## PROBLEM
Go through the listing beneath and show each line containing the string "comparison".

## DATASET EXCERPTS

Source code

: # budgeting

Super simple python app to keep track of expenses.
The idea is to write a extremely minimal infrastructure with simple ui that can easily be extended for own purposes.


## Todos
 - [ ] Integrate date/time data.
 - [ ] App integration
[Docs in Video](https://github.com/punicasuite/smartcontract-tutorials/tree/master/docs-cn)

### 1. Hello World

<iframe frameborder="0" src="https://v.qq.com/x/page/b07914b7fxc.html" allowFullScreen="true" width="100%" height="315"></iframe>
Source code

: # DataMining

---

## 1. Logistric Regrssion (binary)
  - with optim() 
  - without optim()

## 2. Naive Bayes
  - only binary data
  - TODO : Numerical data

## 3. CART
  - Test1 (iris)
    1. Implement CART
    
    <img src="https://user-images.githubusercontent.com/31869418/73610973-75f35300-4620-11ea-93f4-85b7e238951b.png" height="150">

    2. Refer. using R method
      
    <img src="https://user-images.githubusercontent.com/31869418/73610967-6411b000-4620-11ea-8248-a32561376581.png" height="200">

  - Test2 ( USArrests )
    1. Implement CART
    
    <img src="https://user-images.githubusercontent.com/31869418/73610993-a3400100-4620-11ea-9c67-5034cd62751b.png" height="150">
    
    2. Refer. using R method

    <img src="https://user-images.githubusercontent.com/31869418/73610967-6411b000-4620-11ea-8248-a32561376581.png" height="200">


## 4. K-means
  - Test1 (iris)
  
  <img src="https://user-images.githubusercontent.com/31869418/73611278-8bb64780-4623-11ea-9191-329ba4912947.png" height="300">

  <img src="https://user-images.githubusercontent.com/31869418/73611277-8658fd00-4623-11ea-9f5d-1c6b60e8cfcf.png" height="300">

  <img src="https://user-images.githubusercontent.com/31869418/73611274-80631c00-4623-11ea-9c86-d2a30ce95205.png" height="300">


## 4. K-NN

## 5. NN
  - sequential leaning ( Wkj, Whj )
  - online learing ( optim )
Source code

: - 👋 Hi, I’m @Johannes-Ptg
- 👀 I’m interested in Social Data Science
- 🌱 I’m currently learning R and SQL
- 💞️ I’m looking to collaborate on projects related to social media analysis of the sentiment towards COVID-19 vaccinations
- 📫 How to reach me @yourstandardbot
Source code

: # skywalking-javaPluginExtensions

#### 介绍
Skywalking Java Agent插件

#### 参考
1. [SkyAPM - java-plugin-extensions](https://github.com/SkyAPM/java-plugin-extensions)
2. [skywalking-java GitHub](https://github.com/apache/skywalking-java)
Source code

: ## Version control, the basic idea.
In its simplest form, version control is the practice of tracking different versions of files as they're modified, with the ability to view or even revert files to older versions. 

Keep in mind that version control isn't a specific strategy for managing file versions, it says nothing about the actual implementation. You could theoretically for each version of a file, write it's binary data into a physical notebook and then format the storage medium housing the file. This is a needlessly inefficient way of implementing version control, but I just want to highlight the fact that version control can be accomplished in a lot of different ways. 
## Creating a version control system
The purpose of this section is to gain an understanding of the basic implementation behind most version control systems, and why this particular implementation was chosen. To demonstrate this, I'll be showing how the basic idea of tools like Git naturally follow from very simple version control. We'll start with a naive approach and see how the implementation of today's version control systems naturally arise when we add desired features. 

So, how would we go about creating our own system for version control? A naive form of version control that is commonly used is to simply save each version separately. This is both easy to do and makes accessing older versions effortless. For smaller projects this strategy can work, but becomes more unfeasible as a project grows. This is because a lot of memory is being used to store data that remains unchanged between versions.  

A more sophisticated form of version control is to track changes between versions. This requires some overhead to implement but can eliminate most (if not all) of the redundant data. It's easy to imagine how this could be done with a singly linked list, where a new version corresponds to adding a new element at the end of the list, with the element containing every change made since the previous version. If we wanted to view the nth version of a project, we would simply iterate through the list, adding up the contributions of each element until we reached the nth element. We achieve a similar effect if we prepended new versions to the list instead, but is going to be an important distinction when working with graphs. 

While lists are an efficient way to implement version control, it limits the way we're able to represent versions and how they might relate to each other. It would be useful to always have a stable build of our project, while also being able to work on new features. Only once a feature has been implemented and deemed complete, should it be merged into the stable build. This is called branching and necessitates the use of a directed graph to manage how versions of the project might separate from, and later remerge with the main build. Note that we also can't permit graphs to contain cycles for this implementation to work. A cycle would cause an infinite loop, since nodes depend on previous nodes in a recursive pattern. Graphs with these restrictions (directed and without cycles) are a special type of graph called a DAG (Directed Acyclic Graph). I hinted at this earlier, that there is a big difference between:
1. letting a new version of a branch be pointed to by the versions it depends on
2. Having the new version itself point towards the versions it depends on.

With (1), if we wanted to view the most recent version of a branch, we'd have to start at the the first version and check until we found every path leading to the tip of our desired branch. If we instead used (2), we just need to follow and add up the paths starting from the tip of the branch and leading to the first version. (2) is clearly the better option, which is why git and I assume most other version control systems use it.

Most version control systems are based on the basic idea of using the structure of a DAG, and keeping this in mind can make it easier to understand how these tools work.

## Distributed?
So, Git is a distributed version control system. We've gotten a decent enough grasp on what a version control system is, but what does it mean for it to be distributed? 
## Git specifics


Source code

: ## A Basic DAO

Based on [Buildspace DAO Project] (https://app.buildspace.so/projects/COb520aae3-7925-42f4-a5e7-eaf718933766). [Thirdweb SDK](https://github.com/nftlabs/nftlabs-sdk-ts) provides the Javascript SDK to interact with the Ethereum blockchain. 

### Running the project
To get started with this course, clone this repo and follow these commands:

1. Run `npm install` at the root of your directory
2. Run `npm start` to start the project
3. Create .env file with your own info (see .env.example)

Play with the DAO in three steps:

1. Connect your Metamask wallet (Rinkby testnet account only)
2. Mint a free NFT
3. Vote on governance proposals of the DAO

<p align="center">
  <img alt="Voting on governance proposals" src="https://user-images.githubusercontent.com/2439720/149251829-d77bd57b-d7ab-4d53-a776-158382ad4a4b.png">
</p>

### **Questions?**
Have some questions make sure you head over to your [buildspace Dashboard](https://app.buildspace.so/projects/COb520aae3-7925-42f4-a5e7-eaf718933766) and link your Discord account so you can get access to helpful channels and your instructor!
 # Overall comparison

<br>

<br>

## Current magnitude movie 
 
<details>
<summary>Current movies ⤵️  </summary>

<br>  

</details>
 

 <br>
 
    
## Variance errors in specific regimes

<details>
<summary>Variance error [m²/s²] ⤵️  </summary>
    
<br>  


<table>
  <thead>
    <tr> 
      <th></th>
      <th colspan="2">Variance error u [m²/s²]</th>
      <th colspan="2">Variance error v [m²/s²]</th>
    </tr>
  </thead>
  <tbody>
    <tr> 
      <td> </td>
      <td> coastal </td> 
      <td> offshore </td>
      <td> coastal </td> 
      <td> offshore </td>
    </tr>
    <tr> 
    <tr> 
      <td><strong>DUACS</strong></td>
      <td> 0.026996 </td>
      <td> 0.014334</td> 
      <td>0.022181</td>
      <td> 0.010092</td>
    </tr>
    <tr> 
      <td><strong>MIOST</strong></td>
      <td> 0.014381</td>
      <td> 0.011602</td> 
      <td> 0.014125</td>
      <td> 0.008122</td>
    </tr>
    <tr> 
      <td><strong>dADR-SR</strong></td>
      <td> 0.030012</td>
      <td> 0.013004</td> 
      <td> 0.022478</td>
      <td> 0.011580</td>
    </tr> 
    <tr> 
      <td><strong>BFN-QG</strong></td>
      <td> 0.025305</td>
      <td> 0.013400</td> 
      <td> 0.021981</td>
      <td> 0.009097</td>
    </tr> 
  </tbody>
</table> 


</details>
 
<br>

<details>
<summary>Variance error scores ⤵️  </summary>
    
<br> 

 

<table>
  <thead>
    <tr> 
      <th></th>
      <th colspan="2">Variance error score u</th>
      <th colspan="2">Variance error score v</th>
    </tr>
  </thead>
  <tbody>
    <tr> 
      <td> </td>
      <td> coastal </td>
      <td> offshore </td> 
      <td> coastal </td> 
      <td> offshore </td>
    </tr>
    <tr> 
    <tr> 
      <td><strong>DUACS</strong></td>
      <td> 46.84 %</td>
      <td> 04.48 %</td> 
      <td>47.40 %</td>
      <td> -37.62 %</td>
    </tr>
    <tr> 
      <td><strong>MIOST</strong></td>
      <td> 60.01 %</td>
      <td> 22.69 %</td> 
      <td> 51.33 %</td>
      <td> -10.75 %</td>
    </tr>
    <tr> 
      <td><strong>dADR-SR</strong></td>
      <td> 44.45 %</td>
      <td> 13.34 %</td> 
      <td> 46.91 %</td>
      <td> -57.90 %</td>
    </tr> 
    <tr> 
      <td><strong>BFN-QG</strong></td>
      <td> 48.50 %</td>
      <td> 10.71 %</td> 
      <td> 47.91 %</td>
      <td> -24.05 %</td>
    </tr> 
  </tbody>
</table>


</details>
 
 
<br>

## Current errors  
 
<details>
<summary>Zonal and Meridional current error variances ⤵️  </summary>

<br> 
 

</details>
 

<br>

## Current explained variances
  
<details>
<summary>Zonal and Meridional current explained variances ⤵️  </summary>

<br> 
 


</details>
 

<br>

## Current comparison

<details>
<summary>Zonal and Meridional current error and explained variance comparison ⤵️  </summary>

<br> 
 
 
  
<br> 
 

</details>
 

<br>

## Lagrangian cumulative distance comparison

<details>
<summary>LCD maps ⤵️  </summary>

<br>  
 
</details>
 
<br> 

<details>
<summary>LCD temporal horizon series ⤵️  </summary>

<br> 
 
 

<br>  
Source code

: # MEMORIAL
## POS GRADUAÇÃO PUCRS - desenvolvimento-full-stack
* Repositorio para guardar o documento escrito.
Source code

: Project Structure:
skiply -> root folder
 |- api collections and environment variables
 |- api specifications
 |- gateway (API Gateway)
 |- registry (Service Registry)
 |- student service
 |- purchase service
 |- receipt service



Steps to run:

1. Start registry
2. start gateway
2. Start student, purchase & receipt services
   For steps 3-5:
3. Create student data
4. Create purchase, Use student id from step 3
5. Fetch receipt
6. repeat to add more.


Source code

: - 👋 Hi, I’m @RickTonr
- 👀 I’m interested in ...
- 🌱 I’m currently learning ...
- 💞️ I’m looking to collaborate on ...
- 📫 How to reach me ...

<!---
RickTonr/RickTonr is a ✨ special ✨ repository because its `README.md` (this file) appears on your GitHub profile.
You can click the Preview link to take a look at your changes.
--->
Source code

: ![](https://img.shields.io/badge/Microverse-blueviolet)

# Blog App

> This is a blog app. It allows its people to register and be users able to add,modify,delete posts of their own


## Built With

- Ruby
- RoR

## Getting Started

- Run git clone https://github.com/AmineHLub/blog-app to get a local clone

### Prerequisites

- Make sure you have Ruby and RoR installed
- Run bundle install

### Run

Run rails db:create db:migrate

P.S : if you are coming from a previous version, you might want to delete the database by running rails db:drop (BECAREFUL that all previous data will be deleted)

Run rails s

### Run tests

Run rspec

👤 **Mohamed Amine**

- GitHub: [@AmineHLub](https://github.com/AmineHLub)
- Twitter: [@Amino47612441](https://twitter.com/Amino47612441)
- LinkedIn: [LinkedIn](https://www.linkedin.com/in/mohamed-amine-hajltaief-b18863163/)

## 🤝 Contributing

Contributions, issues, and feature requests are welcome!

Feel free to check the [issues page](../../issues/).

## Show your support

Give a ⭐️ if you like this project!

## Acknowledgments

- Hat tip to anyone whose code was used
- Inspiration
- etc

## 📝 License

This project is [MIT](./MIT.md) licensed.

## ANSWER BOX
 # Overall comparison
## Current comparison
<summary>Zonal and Meridional current error and explained variance comparison ⤵️  </summary>
## Lagrangian cumulative distance comparison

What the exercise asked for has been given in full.